An obligation rated ‘AAA’ has the highest rating assigned by Standard & Poor’s. The obligor’s capacity to meet its financial commitment on the obligation is extremely strong.

Ok, lets see here now. MBIA’s CEO says they are having trouble calculating assets, have recorded record losses, can not even afford to keep its dividend payment, and needs capital infusions to keep the company going. Does this sound to you like a AAA rated company?

According to Standard and Poors ratings definitions, and the financial condition of the companies a more fair assessment of the bond insurers would be a rating of BB:

BB

An obligation rated ‘BB’ is less vulnerable to nonpayment than other speculative issues. However, it faces major ongoing uncertainties or exposure to adverse business, financial, or economic conditions which could lead to the obligor’s inadequate capacity to meet its financial commitment on the obligation.

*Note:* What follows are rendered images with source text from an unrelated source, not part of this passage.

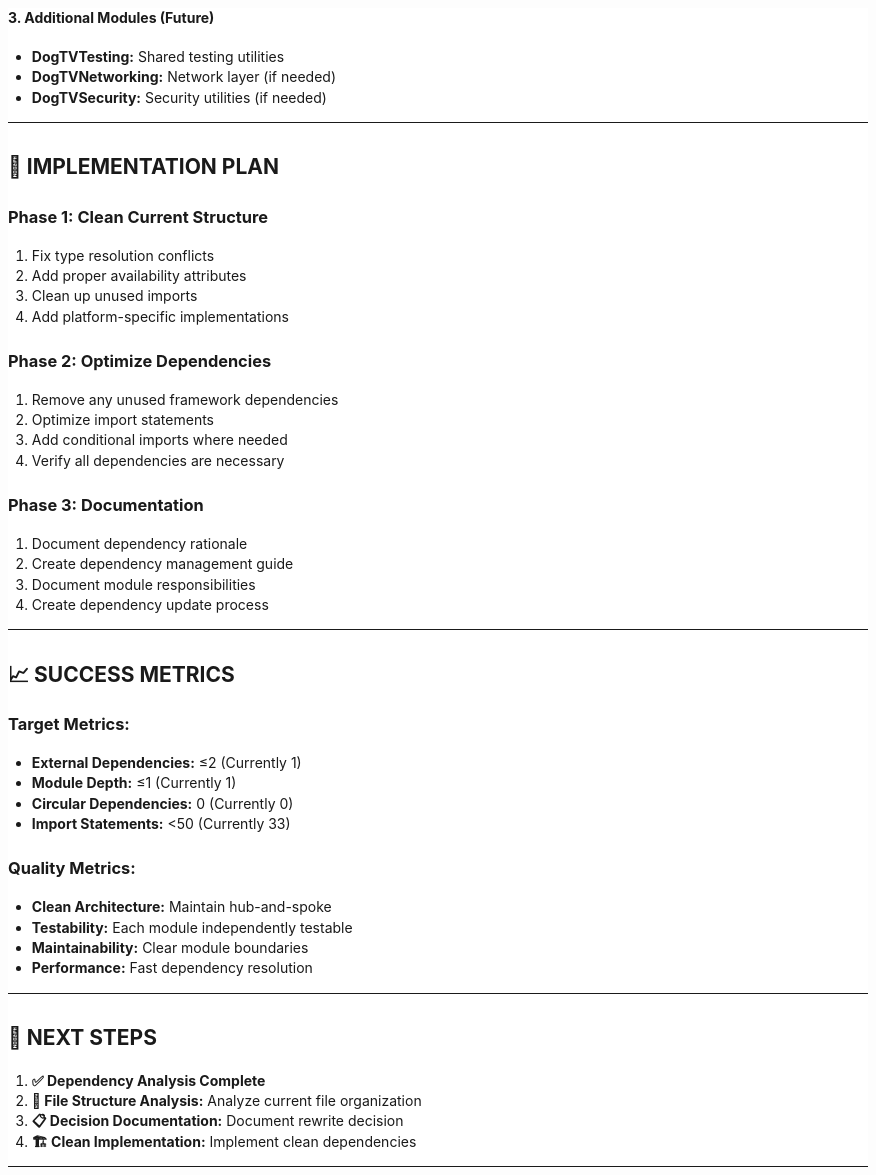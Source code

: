 #### **3. Additional Modules (Future)**
- **DogTVTesting:** Shared testing utilities
- **DogTVNetworking:** Network layer (if needed)
- **DogTVSecurity:** Security utilities (if needed)

---

## 🔧 **IMPLEMENTATION PLAN**

### **Phase 1: Clean Current Structure**
1. Fix type resolution conflicts
2. Add proper availability attributes
3. Clean up unused imports
4. Add platform-specific implementations

### **Phase 2: Optimize Dependencies**
1. Remove any unused framework dependencies
2. Optimize import statements
3. Add conditional imports where needed
4. Verify all dependencies are necessary

### **Phase 3: Documentation**
1. Document dependency rationale
2. Create dependency management guide
3. Document module responsibilities
4. Create dependency update process

---

## 📈 **SUCCESS METRICS**

### **Target Metrics:**
- **External Dependencies:** ≤2 (Currently 1)
- **Module Depth:** ≤1 (Currently 1)
- **Circular Dependencies:** 0 (Currently 0)
- **Import Statements:** <50 (Currently 33)

### **Quality Metrics:**
- **Clean Architecture:** Maintain hub-and-spoke
- **Testability:** Each module independently testable
- **Maintainability:** Clear module boundaries
- **Performance:** Fast dependency resolution

---

## 🚀 **NEXT STEPS**

1. **✅ Dependency Analysis Complete**
2. **🔄 File Structure Analysis:** Analyze current file organization
3. **📋 Decision Documentation:** Document rewrite decision
4. **🏗️ Clean Implementation:** Implement clean dependencies

---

After the news was announced this afternoon that Standard & Poors was maintaining their AAA rating, for now, the markets rallied. The rally was NOT on substantial strength as we saw it. There was much apprehension as the market was moving upwards in the last hour of trading. We have numerous economic bits of data to still contend with this week and these will be significant market movers.

This morning the existing home sales data was released. And it continued to show worsening conditions. The media has said that because the decline was not as bad as some had thought they say a ‘bottom’ may be forming. Every time there is the slightest bump in data the talking heads will jump all over it and claim the bottom is near. I want to show you the chart of the existing home sales data. The chart below is the current chart and includes the data released this morning. Notice the arrows I placed on the chart. Each arrow represents a time when the media and analysts said that "the bottom" was near. And each time they were wrong. I guess they figure if they keep saying it they will be right one of these days. We operate different here, we put all of the pieces together and bring to you our assessment of trends, other indicators, and technical analysis. We never make a claim on a "snap shot" like talking heads will do. So the next time someone says the housing market (or anything else for that matter) is now near a bottom… just remember that they said that many times before. You can confirm this by going back to previous Associated Press, or other news agencies, and view their  news releases and see what they said back then.

existing home sales copy

 

 

 

 

 

 

 

(data source: Moody’s Economy.com)

The Dow Jones Industrial Average closed right at resistance today. This is right where we entered our short position on the Dow on February 13th. We are still holding this trade (Ultrashort ETF symbol DXD). Right now we are at break even on this trade. If the markets advance tomorrow we will close the trade and then we will be jumping right back on and shorting the Dow at the next resistance level (~12,775). We are still in a bear market.